Study design, population, and primary clinical results
As previously described (12), SCD-HeFT was a National Heart, Lung, and Blood Institute–sponsored, multicenter, multinational, randomized trial that enrolled 2,521 patients from 148 centers in the United States, Canada, and New Zealand. Key inclusion criteria were age >18 years with ischemic or nonischemic New York Heart Association (NYHA) functional class II or III HF and an ejection fraction (EF) ≤35%. Baseline EF was measured using the following methods: echocardiography (58%), multigated acquisition (25%), and catheterization (17%).
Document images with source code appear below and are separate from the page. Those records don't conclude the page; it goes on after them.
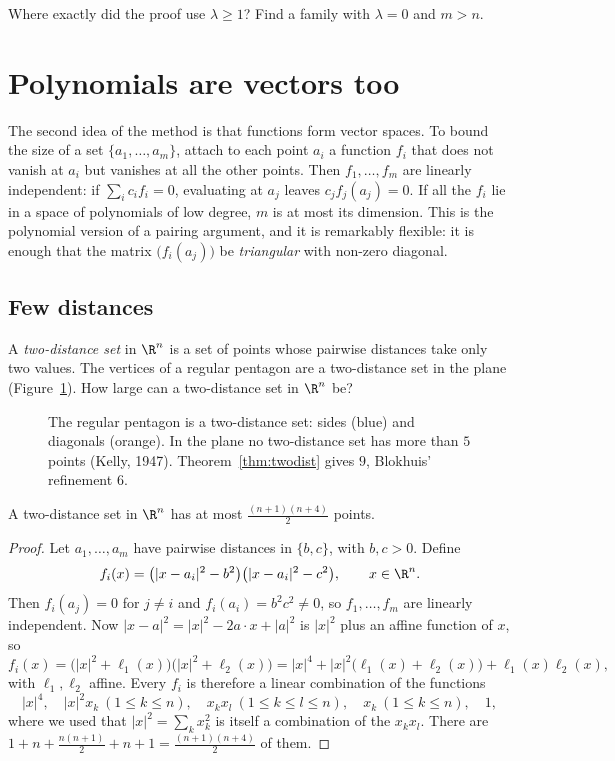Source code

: \begin{think}
Where exactly did the proof use $\lambda\ge1$? Find a family with $\lambda=0$ and $m>n$.
\end{think}

\section{Polynomials are vectors too}

The second idea of the method is that functions form vector spaces. To bound the size of a set $\{a_1,\dots,a_m\}$, attach to each point $a_i$ a function $f_i$ that does not vanish at
$a_i$ but vanishes at all the other points. Then $f_1,\dots,f_m$ are linearly independent: if $\sum_ic_if_i=0$, evaluating at $a_j$ leaves $c_jf_j(a_j)=0$. If all the $f_i$ lie in a
space of polynomials of low degree, $m$ is at most its dimension. This is the polynomial version of a pairing argument, and it is remarkably flexible: it is enough that the matrix
$\bigl(f_i(a_j)\bigr)$ be \emph{triangular} with non-zero diagonal.

\subsection*{Few distances}

A \emph{two-distance set} in $\R^n$ is a set of points whose pairwise distances take only two values. The vertices of a regular pentagon are a two-distance set in the plane (Figure~\ref{fig:pentagon}).
How large can a two-distance set in $\R^n$ be?

\begin{figure}[ht]
\centering
{}
\caption{The regular pentagon is a two-distance set: sides (blue) and diagonals (orange). In the plane no two-distance set has more than $5$ points (Kelly, 1947). Theorem~\ref{thm:twodist} gives $9$, Blokhuis' refinement $6$.}
\label{fig:pentagon}
\end{figure}

\begin{theorem}\label{thm:twodist}
A two-distance set in $\R^n$ has at most $\frac{(n+1)(n+4)}2$ points.
\end{theorem}
\begin{proof}
Let $a_1,\dots,a_m$ have pairwise distances in $\{b,c\}$, with $b,c>0$. Define
\[
f_i(x)=\bigl(|x-a_i|^2-b^2\bigr)\bigl(|x-a_i|^2-c^2\bigr),\qquad x\in\R^n.
\]
Then $f_i(a_j)=0$ for $j\ne i$ and $f_i(a_i)=b^2c^2\ne0$, so $f_1,\dots,f_m$ are linearly independent. Now $|x-a|^2=|x|^2-2a\cdot x+|a|^2$ is $|x|^2$ plus an affine function of $x$, so
\[
f_i(x)=\bigl(|x|^2+\ell_1(x)\bigr)\bigl(|x|^2+\ell_2(x)\bigr)=|x|^4+|x|^2\bigl(\ell_1(x)+\ell_2(x)\bigr)+\ell_1(x)\ell_2(x),
\]
with $\ell_1,\ell_2$ affine. Every $f_i$ is therefore a linear combination of the functions
\[
|x|^4,\quad |x|^2x_k\ (1\le k\le n),\quad x_kx_l\ (1\le k\le l\le n),\quad x_k\ (1\le k\le n),\quad 1,
\]
where we used that $|x|^2=\sum_kx_k^2$ is itself a combination of the $x_kx_l$. There are $1+n+\frac{n(n+1)}2+n+1=\frac{(n+1)(n+4)}2$ of them.
\end{proof}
Patients were randomized to receive medical therapy plus amiodarone, amiodarone placebo, or a shock-only, single-lead implantable cardioverter-defibrillator (ICD). The investigational review board of each participating institution approved the protocol.
The primary endpoint was all-cause mortality. The median length of follow-up was 45.5 months, and vital status was known for all 2,521 patients at last follow-up within 3 months of trial end. Overall, ICD therapy reduced all-cause mortality by 23% relative to medical therapy alone (p = 0.007). Amiodarone had no effect on survival (hazard ratio [HR]: 1.06; p = 0.529). No patient was on amiodarone before randomization.
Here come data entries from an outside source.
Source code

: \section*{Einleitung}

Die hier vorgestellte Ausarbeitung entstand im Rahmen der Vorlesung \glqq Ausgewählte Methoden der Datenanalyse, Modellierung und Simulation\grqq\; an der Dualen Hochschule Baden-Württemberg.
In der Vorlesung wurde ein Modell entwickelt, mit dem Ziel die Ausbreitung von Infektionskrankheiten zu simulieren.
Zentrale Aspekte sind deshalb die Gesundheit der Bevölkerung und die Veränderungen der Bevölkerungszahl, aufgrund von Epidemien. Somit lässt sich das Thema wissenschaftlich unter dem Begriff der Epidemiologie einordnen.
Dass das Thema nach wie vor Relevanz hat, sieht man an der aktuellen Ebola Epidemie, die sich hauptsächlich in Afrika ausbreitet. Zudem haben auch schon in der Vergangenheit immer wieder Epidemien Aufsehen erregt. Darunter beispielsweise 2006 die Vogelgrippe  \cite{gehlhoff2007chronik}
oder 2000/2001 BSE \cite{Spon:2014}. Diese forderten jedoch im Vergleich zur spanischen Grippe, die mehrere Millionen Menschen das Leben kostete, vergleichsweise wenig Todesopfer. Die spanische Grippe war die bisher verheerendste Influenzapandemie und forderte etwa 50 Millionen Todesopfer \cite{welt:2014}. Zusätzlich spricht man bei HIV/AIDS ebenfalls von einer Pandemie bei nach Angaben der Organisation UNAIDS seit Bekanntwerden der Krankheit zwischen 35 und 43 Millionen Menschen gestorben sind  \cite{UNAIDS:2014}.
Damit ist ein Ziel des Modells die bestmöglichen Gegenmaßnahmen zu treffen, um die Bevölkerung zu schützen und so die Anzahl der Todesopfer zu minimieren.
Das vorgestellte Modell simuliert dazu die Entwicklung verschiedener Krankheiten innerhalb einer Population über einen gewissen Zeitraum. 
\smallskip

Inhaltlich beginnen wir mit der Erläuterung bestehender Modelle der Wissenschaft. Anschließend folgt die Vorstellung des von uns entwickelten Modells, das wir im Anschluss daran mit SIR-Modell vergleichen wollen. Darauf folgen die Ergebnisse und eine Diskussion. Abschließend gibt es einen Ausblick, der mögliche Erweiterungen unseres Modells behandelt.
TSH values and thyroid replacement therapy (TRT) status were recorded at baseline and at 6-month intervals throughout the study. TSH ranges were defined as euthyroid (0.3 to 5.0 μU/ml), hyperthyroid (<0.3 μU/ml), or hypothyroid (>5.0 μU/ml). Patients were classified at baseline as euthyroid if their TSH values were euthyroid and TRT use was not reported, as hypothyroid if TRT use or a hypothyroid TSH level was reported, or as hyperthyroid if their TSH values were hyperthyroid and TRT was not reported. Baseline euthyroid patients were further classified as euthyroid at all times if all follow-up TSH values were euthyroid and TRT was not reported at any time, as new-onset hypothyroid if a hypothyroid TSH value or TRT use was reported during follow-up, or as new-onset hyperthyroid if a hyperthyroid TSH value was reported during follow-up, with no report of TRT use at any time. For patients missing baseline TSH values (5%), the first available follow-up TSH value was considered as baseline for the purposes of classification and summaries.
There were 2,225 patients in this substudy. Patients were omitted if they were not classifiable because of missing TSH data (n = 296).
Statistical analysis
Baseline characteristics were compared between hypothyroid and euthyroid patients, and between hyperthyroid and euthyroid patients, using Wilcoxon rank sum tests for continuous variables and likelihood ratio chi-square tests for categorical variables. Continuous variables are presented as mean ± SD.
Risk for new-onset abnormal thyroid function among patients euthyroid at baseline was compared among randomized treatment groups using an unadjusted Cox proportional hazards model (13). Rates of new TRT were compared between treatment arms using a likelihood ratio chi-square test.
In addition, the association between actual amiodarone dose (both randomized study drug and open-label use) and risk for new-onset abnormal thyroid function was assessed using Cox proportional hazards models. In these models, amiodarone dose was included as a time-dependent covariate. Both total daily dose and weight-adjusted daily dose were considered.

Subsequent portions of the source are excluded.